ATIENZA: PARA
MORIRSE, COMO DIOS MANDA
De la cultura de
la muerte, y otros asuntos
Nacer y morir forma parte de nuestro diario
vivir. Y así lo entendieron quienes, no teniendo en propiedad mayor cosa que la
vida, se dedicaron a esperar que llegase la hora de emprender el último viaje.

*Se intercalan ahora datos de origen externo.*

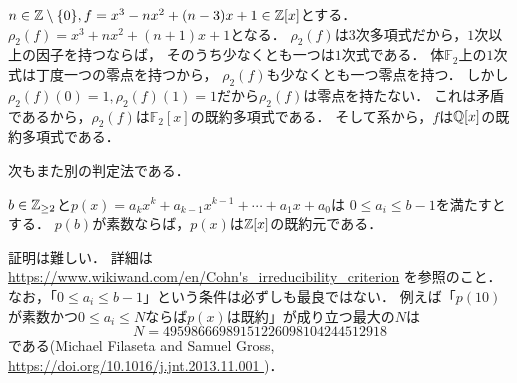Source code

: \documentclass[a4j]{jsarticle}
\begin{document}
\begin{Example}
    $n \in \mathbb{Z} \setminus \{0\}, f=x^3-nx^2+(n-3)x+1 \in \mathbb{Z}[x]$とする．
    $\rho_2(f)=x^3+nx^2+(n+1)x+1$となる．
    $\rho_2(f)$は$3$次多項式だから，$1$次以上の因子を持つならば，
    そのうち少なくとも一つは$1$次式である．
    体$\mathbb{F}_2$上の$1$次式は丁度一つの零点を持つから，
    $\rho_2(f)$も少なくとも一つ零点を持つ．
    しかし$\rho_2(f)(0)=1, \rho_2(f)(1)=1$だから$\rho_2(f)$は零点を持たない．
    これは矛盾であるから，$\rho_2(f)$は$\mathbb{F}_2[x]$の既約多項式である．
    そして系から，$f$は$\mathbb{Q}[x]$の既約多項式である．
\end{Example}

次もまた別の判定法である．
\begin{Thm}
    $b \in \mathbb{Z}_{\geq 2}$と$p(x)=a_{k}x^{k}+a_{k-1}x^{k-1}+\cdots +a_{1}x+a_{0}$は
    $0 \leq a_{i}\leq b-1$を満たすとする．
    $p(b)$が素数ならば，$p(x)$は$\mathbb{Z}[x]$の既約元である．
\end{Thm}
証明は難しい．
詳細は\url{https://www.wikiwand.com/en/Cohn's_irreducibility_criterion} を参照のこと．
なお，「$0 \leq a_{i} \leq b-1$」という条件は必ずしも最良ではない．
例えば「$p(10)$が素数かつ$0 \leq a_{i} \leq N$ならば$p(x)$は既約」が成り立つ最大の$N$は
\[ N=49598666989151226098104244512918 \]
である(Michael Filaseta and Samuel Gross, \url{ https://doi.org/10.1016/j.jnt.2013.11.001 })．
\end{document}
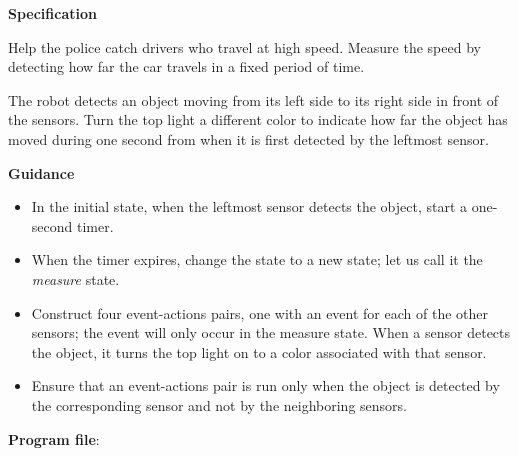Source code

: \label{ch.radar}

\textbf{Specification}

Help the police catch drivers who travel at high speed. Measure the
speed by detecting how far the car travels in a fixed period of time.

The robot detects an object moving from its left side to its right side
in front of the sensors. Turn the top light a different color to
indicate how far the object has moved during one second from when it is
first detected by the leftmost sensor.

\textbf{Guidance}

\begin{itemize}

\item In the initial state, when the leftmost sensor detects the object,
start a one-second timer.

\item When the timer expires, change the state to a new state; let us
call it the \emph{measure} state.

\item Construct four event-actions pairs, one with an event for each of
the other sensors; the event will only occur in the measure state. When
a sensor detects the object, it turns the top light on to a color
associated with that sensor.

\item Ensure that an event-actions pair is run only when the object is
detected by the corresponding sensor and not by the neighboring sensors.

\end{itemize}

\bigskip

{\raggedleft \hfill \textbf{Program file}: }
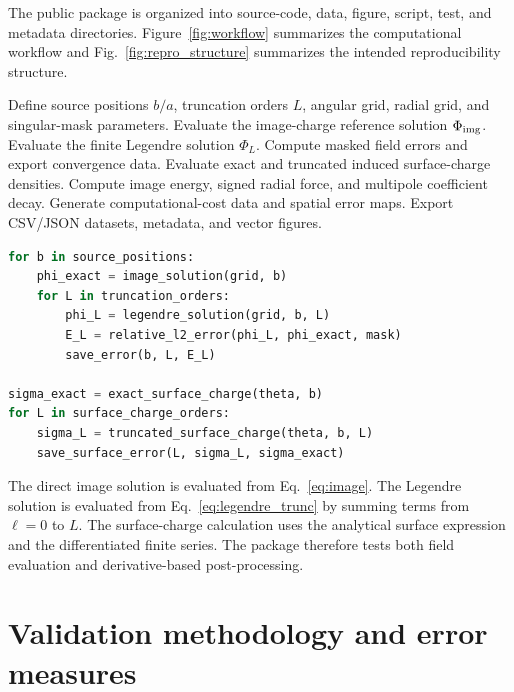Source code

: \documentclass[preprint,12pt]{elsarticle}
\begin{document}
The public package is organized into source-code, data, figure, script, test, and metadata directories. Figure~\ref{fig:workflow} summarizes the computational workflow and Fig.~\ref{fig:repro_structure} summarizes the intended reproducibility structure.

\begin{algorithm}[t]
\caption{End-to-end reproduction workflow.}\label{alg:workflow}
\begin{algorithmic}[1]
\State Define source positions $b/a$, truncation orders $L$, angular grid, radial grid, and singular-mask parameters.
    \State Evaluate the image-charge reference solution $\Phi_{\rm img}$.
        \State Evaluate the finite Legendre solution $\Phi_L$.
        \State Compute masked field errors and export convergence data.
    \EndFor
    \State Evaluate exact and truncated induced surface-charge densities.
    \State Compute image energy, signed radial force, and multipole coefficient decay.
\EndFor
\State Generate computational-cost data and spatial error maps.
\State Export CSV/JSON datasets, metadata, and vector figures.
\end{algorithmic}
\end{algorithm}

\begin{lstlisting}[language=Python,caption={Minimal pseudocode representation of the solver loop.},label={lst:pseudocode}]
for b in source_positions:
    phi_exact = image_solution(grid, b)
    for L in truncation_orders:
        phi_L = legendre_solution(grid, b, L)
        E_L = relative_l2_error(phi_L, phi_exact, mask)
        save_error(b, L, E_L)

sigma_exact = exact_surface_charge(theta, b)
for L in surface_charge_orders:
    sigma_L = truncated_surface_charge(theta, b, L)
    save_surface_error(L, sigma_L, sigma_exact)
\end{lstlisting}

The direct image solution is evaluated from Eq.~\eqref{eq:image}. The Legendre solution is evaluated from Eq.~\eqref{eq:legendre_trunc} by summing terms from $\ell=0$ to $L$. The surface-charge calculation uses the analytical surface expression and the differentiated finite series. The package therefore tests both field evaluation and derivative-based post-processing.

\section{Validation methodology and error measures}\label{sec:errors}
\end{document}
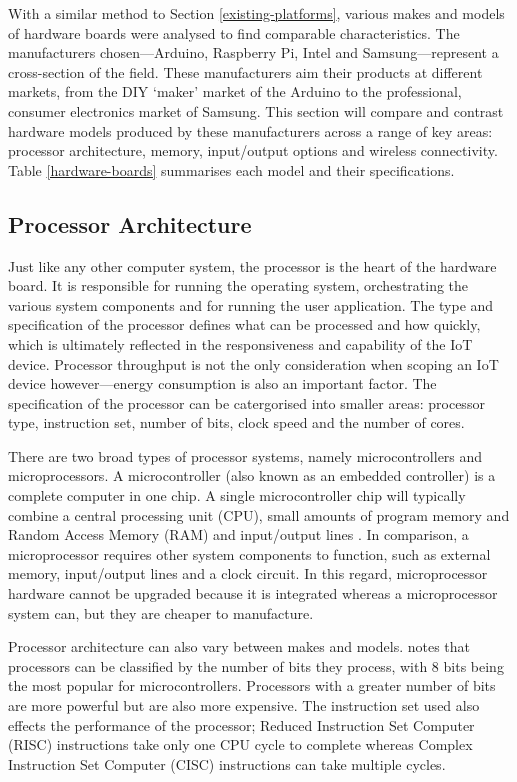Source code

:       With a similar method to Section \ref{existing-platforms}, various makes and models of hardware boards were analysed to find comparable characteristics. The manufacturers chosen---Arduino, Raspberry Pi, Intel and Samsung---represent a cross-section of the field. These manufacturers aim their products at different markets, from the DIY `maker' market of the Arduino to the professional, consumer electronics market of Samsung. This section will compare and contrast hardware models produced by these manufacturers across a range of key areas: processor architecture, memory, input/output options and wireless connectivity. Table \ref{hardware-boards} summarises each model and their specifications.

    \subsection{Processor Architecture}
      Just like any other computer system, the processor is the heart of the hardware board. It is responsible for running the operating system, orchestrating the various system components and for running the user application. The type and specification of the processor defines what can be processed and how quickly, which is ultimately reflected in the responsiveness and capability of the IoT device. Processor throughput is not the only consideration when scoping an IoT device however---energy consumption is also an important factor. The specification of the processor can be catergorised into smaller areas: processor type, instruction set, number of bits, clock speed and the number of cores.

      There are two broad types of processor systems, namely microcontrollers and microprocessors. A microcontroller (also known as an embedded controller) is a complete computer in one chip. A single microcontroller chip will typically combine a central processing unit (CPU), small amounts of program memory and Random Access Memory (RAM) and input/output lines \citep{microcontrollers:2011}. In comparison, a microprocessor requires other system components to function, such as external memory, input/output lines and a clock circuit. In this regard, microprocessor hardware cannot be upgraded because it is integrated whereas a microprocessor system can, but they are cheaper to manufacture.

      Processor architecture can also vary between makes and models. \citeauthor{microcontrollers:2011} notes that processors can be classified by the number of bits they process, with 8 bits being the most popular for microcontrollers. Processors with a greater number of bits are more powerful but are also more expensive. The instruction set used also effects the performance of the processor; Reduced Instruction Set Computer (RISC) instructions take only one CPU cycle to complete whereas Complex Instruction Set Computer (CISC) instructions can take multiple cycles.


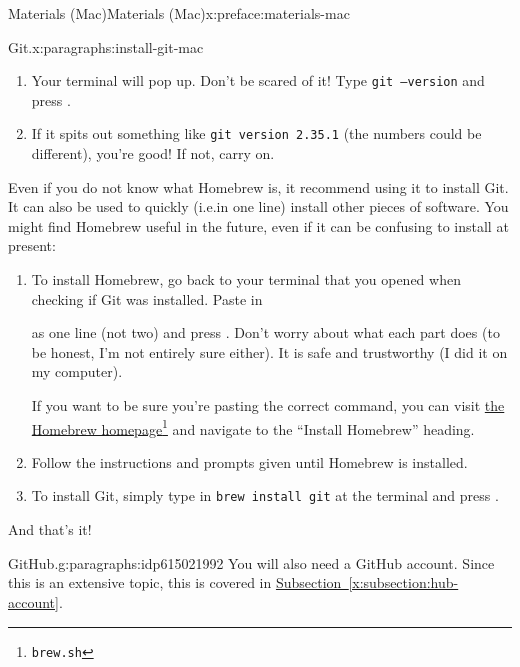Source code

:\documentclass[oneside,10pt,]{book}
\newcommand{\xreffont}{\relax}
\newcommand{\mono}[1]{\texttt{#1}}
\newcommand{\kbd}[1]{\keys{{#1}}}
\begin{document}
\begin{preface}{Materials (Mac)}{}{Materials (Mac)}{}{}{x:preface:materials-mac}
\begin{paragraphs}{Git.}{x:paragraphs:install-git-mac}
\begin{enumerate}
\item{}Your terminal will pop up. Don't be scared of it! Type \mono{git --version} and press \kbd{Enter}.%
\item{}If it spits out something like \mono{git version 2.35.1} (the numbers could be different), you're good! If not, carry on.%
\end{enumerate}
%
\par
Even if you do not know what Homebrew is, it recommend using it to install Git. It can also be used to quickly (i.e.\@ in one line) install other pieces of software. You might find Homebrew useful in the future, even if it can be confusing to install at present:%
\begin{enumerate}
\item{}To install Homebrew, go back to your terminal that you opened when checking if Git was installed. Paste in%
as one line (not two) and press \kbd{Enter}. Don't worry about what each part does (to be honest, I'm not entirely sure either). It is safe and trustworthy (I did it on my computer).%
\par
If you want to be sure you're pasting the correct command, you can visit \href{https://brew.sh/}{the Homebrew homepage}\footnote{\nolinkurl{brew.sh}\label{g:fn:idp615024552}} and navigate to the ``Install Homebrew'' heading.%
\item{}Follow the instructions and prompts given until Homebrew is installed.%
\item{}To install Git, simply type in \mono{brew install git} at the terminal and press \kbd{Enter}.%
\end{enumerate}
And that's it!%
\end{paragraphs}%
\begin{paragraphs}{GitHub.}{g:paragraphs:idp615021992}%
You will also need a GitHub account. Since this is an extensive topic, this is covered in \hyperref[x:subsection:hub-account]{Subsection~{\xreffont\ref{x:subsection:hub-account}}}.%
\end{paragraphs}%
\end{preface}
%
%
\typeout{************************************************}
\typeout{************************************************}
%
\end{document}
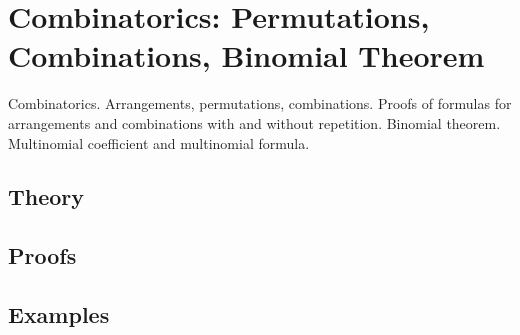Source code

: 
\section{Combinatorics: Permutations, Combinations, Binomial Theorem}
\label{sec:2.2.04-combinatorics-basics}

\begin{ticket}
Combinatorics. Arrangements, permutations, combinations. Proofs of formulas for arrangements and combinations with and without repetition. Binomial theorem. Multinomial coefficient and multinomial formula.
\end{ticket}

\subsection*{Theory}

\subsection*{Proofs}

\subsection*{Examples}
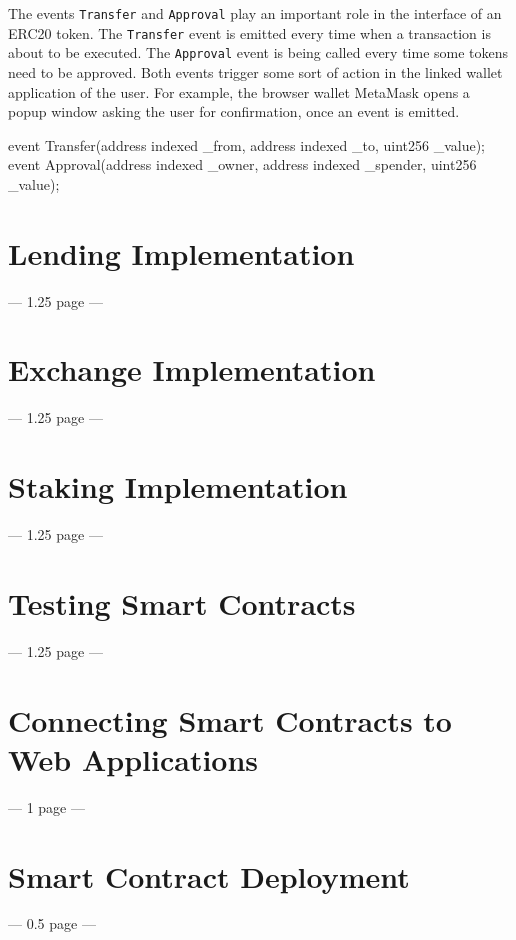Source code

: The events \texttt{Transfer} and \texttt{Approval} play an important role in the interface of an ERC20 token. The \texttt{Transfer} event is emitted every time when a transaction is about to be executed. The \texttt{Approval} event is being called every time some tokens need to be approved. Both events trigger some sort of action in the linked wallet application of the user. For example, the browser wallet MetaMask opens a popup window asking the user for confirmation, once an event is emitted. 
\begin{GenericCode}
event Transfer(address indexed _from, address indexed _to, uint256 _value);
event Approval(address indexed _owner, address indexed _spender, uint256 _value);
\end{GenericCode}

\section{Lending Implementation}
--- 1.25 page ---

\section{Exchange Implementation}
--- 1.25 page ---

\section{Staking Implementation}
--- 1.25 page ---

\section{Testing Smart Contracts}
--- 1.25 page ---

\section{Connecting Smart Contracts to Web Applications}
--- 1 page ---

\section{Smart Contract Deployment}
--- 0.5 page ---
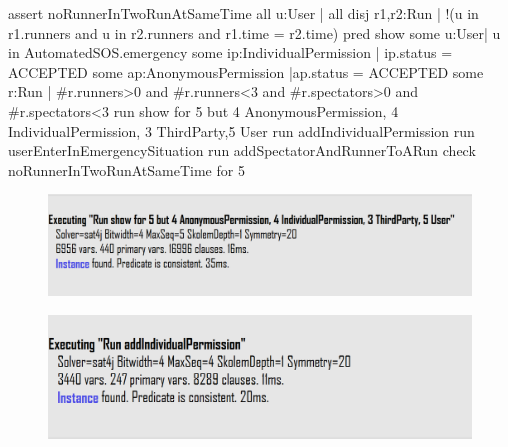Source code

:\documentclass[a4paper]{article}
\begin{document}
{\newline 
\newline assert noRunnerInTwoRunAtSameTime{
\newline 	all u:User | all disj r1,r2:Run | !(u in r1.runners  and u in r2.runners and r1.time = r2.time)
\newline }
\newline 
\newline 
\newline pred show {
\newline 	some u:User| u in AutomatedSOS.emergency 
\newline 	some ip:IndividualPermission | ip.status = ACCEPTED 
\newline 	some ap:AnonymousPermission |ap.status = ACCEPTED
\newline 	some r:Run | #r.runners>0 and #r.runners<3 and #r.spectators>0 and #r.spectators<3
\newline }
\newline 
\newline run show for 5 but 4 AnonymousPermission, 4 IndividualPermission, 3 ThirdParty,5 User
\newline run addIndividualPermission
\newline run  userEnterInEmergencySituation
\newline run addSpectatorAndRunnerToARun
\newline check noRunnerInTwoRunAtSameTime for 5}
\newline 


\begin{figure}[H]
    \centering
    \includegraphics[width=\textwidth]{alloyResult1}
\end{figure}

\begin{figure}[H]
    \centering
    \includegraphics[width=\textwidth]{alloyResult2}
\end{figure}
\end{document}
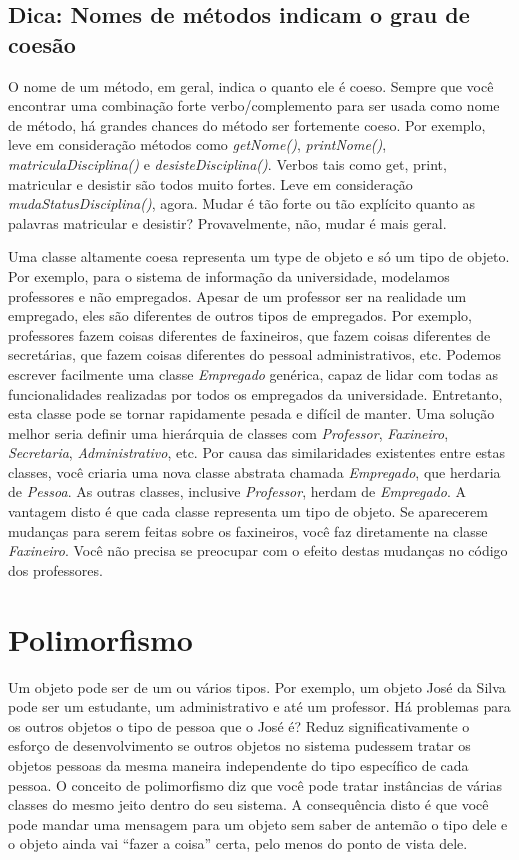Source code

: \documentclass[
	article,			%
	12pt,				%
	openright,
	twoside,			%
	a4paper,			%
	english,			%
	french,
	brazil,				%
	sumario=tradicional
	]{abntex2}
\begin{document}
\subsection{Dica: Nomes de métodos indicam o grau de coesão}
O nome de um método, em geral, indica o quanto ele é coeso. Sempre que você encontrar uma combinação forte verbo/complemento para ser usada como nome de método, há grandes chances do método ser fortemente coeso. Por exemplo, leve em consideração métodos como \emph{getNome()}, \emph{printNome()}, \emph{matriculaDisciplina()} e \emph{desisteDisciplina()}. Verbos tais como get, print, matricular e desistir são todos muito fortes. Leve em consideração \emph{mudaStatusDisciplina()}, agora. Mudar é tão forte ou tão explícito quanto as palavras matricular e desistir? Provavelmente, não, mudar é mais geral.

Uma classe altamente coesa representa um type de objeto e só um tipo de objeto. Por exemplo, para o sistema de informação da universidade, modelamos professores e não empregados. Apesar de um professor ser na realidade um empregado, eles são diferentes de outros tipos de empregados. Por exemplo, professores fazem coisas diferentes de faxineiros, que fazem coisas diferentes de secretárias, que fazem coisas diferentes do pessoal administrativos, etc. Podemos escrever facilmente uma classe \emph{Empregado} genérica, capaz de lidar com todas as funcionalidades realizadas por todos os empregados da universidade. Entretanto, esta classe pode se tornar rapidamente pesada e difícil de manter. Uma solução melhor seria definir uma hierárquia de classes com \emph{Professor}, \emph{Faxineiro}, \emph{Secretaria}, \emph{Administrativo}, etc. Por causa das similaridades existentes entre estas classes, você criaria uma nova classe abstrata chamada \emph{Empregado}, que herdaria de \emph{Pessoa}. As outras classes, inclusive \emph{Professor}, herdam de \emph{Empregado}. A vantagem disto é que cada classe representa um tipo de objeto. Se aparecerem mudanças para serem feitas sobre os faxineiros, você faz diretamente na classe \emph{Faxineiro}. Você não precisa se preocupar com o efeito destas mudanças no código dos professores. 

\section{Polimorfismo}

Um objeto pode ser de um ou vários tipos. Por exemplo, um objeto José da Silva pode ser um estudante, um administrativo e até um professor. Há problemas para os outros objetos o tipo de pessoa que o José é? Reduz significativamente o esforço de desenvolvimento se outros objetos no sistema pudessem tratar os objetos pessoas da mesma maneira independente do tipo específico de cada pessoa. O conceito de polimorfismo diz que você pode tratar instâncias de várias classes do mesmo jeito dentro do seu sistema. A consequência disto é que você pode mandar uma mensagem para um objeto sem saber de antemão o tipo dele e o objeto ainda vai ``fazer a coisa'' certa, pelo menos do ponto de vista dele.
\end{document}
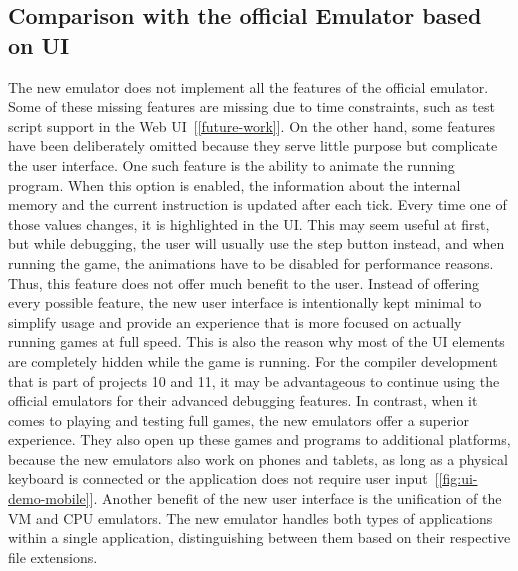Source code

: 
\subsection{Comparison with the official Emulator based on UI} \label{ui-compatibility}
The new emulator does not implement all the features of the official emulator.
Some of these missing features are missing due to time constraints, such as test script support in the Web UI~[\ref{future-work}].
On the other hand, some features have been deliberately omitted because they serve little purpose but complicate the user interface.
One such feature is the ability to animate the running program.
When this option is enabled, the information about the internal memory and the current instruction is updated after each tick.
Every time one of those values changes, it is highlighted in the UI.
This may seem useful at first, but while debugging, the user will usually use the step button instead, and when running the game, the animations have to be disabled for performance reasons.
Thus, this feature does not offer much benefit to the user.
Instead of offering every possible feature, the new user interface is intentionally kept minimal to simplify usage and provide an experience that is more focused on actually running games at full speed.
This is also the reason why most of the UI elements are completely hidden while the game is running.
For the compiler development that is part of projects 10 and 11, it may be advantageous to continue using the official emulators for their advanced debugging features.
In contrast, when it comes to playing and testing full games, the new emulators offer a superior experience.
They also open up these games and programs to additional platforms, because the new emulators also work on phones and tablets, as long as a physical keyboard is connected or the application does not require user input~[\ref{fig:ui-demo-mobile}].
Another benefit of the new user interface is the unification of the VM and CPU emulators.
The new emulator handles both types of applications within a single application, distinguishing between them based on their respective file extensions.

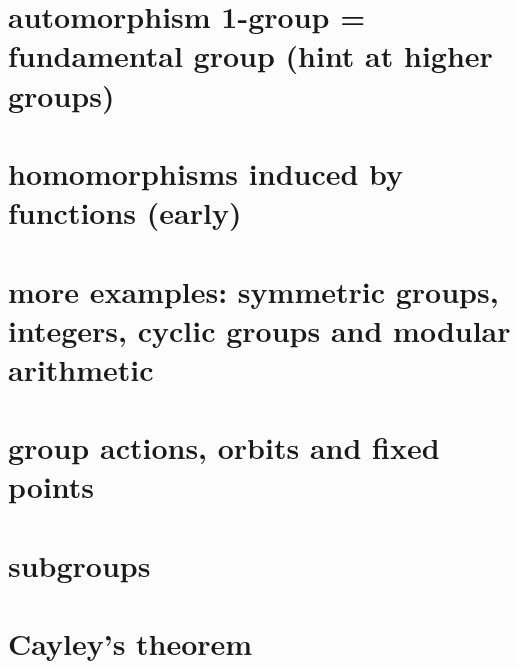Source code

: \section{automorphism 1-group = fundamental group (hint at higher groups)}
\section{homomorphisms induced by functions (early)}
\section{more examples: symmetric groups, integers, cyclic groups and modular arithmetic}
\section{group actions, orbits and fixed points}
\section{subgroups}
\section{Cayley's theorem}


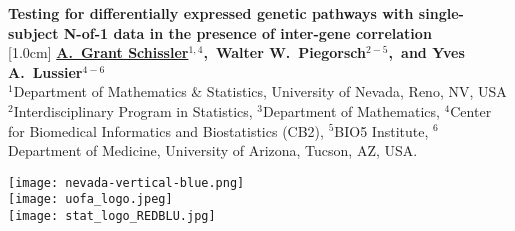 \documentclass[a0,portrait]{a0poster}
\begin{document}


\begin{minipage}[b]{0.8\linewidth}
\VeryHuge \color{NavyBlue} \textbf{Testing for differentially expressed genetic pathways with single-subject N-of-1 data in the presence of inter-gene correlation~\cite{Schissler2018}} \color{Black}\\ %
[1.0cm]
\Huge \textbf{\underline{A.~Grant Schissler$^{1,4}$},~Walter W.~Piegorsch$^{2-5}$,~and Yves A.~Lussier$^{4-6}$}\\[0.5cm] %
\huge $^{1}$Department of Mathematics \& Statistics, University of Nevada, Reno, NV, USA\\[0.4cm] %
{\huge $^{2}$Interdisciplinary Program in Statistics, $^{3}$Department of Mathematics, $^{4}$Center for Biomedical Informatics and Biostatistics (CB2), $^{5}$BIO5 Institute, $^{6}$Department of Medicine, University of Arizona, Tucson, AZ, USA}.
\end{minipage}
%
\begin{minipage}[b]{0.2\linewidth}
  \centering
  \texttt{[image: nevada-vertical-blue.png]}\\
  \texttt{[image: uofa\_logo.jpeg]}\\
  \texttt{[image: stat\_logo\_REDBLU.jpg]}\\
\end{minipage}

\vspace{0cm} %

\end{document}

Y como se acerca el día de los Fieles Difuntos no está de más hacer memoria de
lo que, antes o después, hemos de vivir. O vivieron nuestros antepasados camino
del cementerio.
Nuestros cementerios, los de Guadalajara,
como los de media España, no comenzaron a organizarse y tomar el aspecto que
hoy conocemos hasta que España, y nuestra provincia, padecieron aquellas
epidemias de cólera que nos vinieron a visitar a lo largo del siglo XIX. A
pesar de que ya se habían dado órdenes de que los cementerios saliesen de las
iglesias, que en el suelo de las iglesias se enterraba a quienes podían pagar
su sepultura; para el resto estaban los alrededores. Hasta que en 1884 las
autoridades dijeron lo de: ¡Hasta aquí hemos llegado! Y a partir de entonces,
todos a la tierra, a las afueras del pueblo. A la tierra, porque entonces
todavía no estaba instituida la costumbre de enterrarse metido en una caja. A
la tierra se llevaba al muerto subido en unas parihuelas, y amortajado, como
Dios manda, para el caso de ser pobre. A los pudientes que podían permitírselo
se los solía enterrar dentro de su propia caja, de lo que la familia presumía.
Para los que no, y deseaban hacer el paripé, la propia iglesia disponía de un
féretro de quita y pon. Y, en la mayoría de los casos, de un catafalco con el
que dignificar los oficios de difuntos.
La Danza de la muert, en el catafalco atencino |
Dignificarlos al día siguiente, o al otro.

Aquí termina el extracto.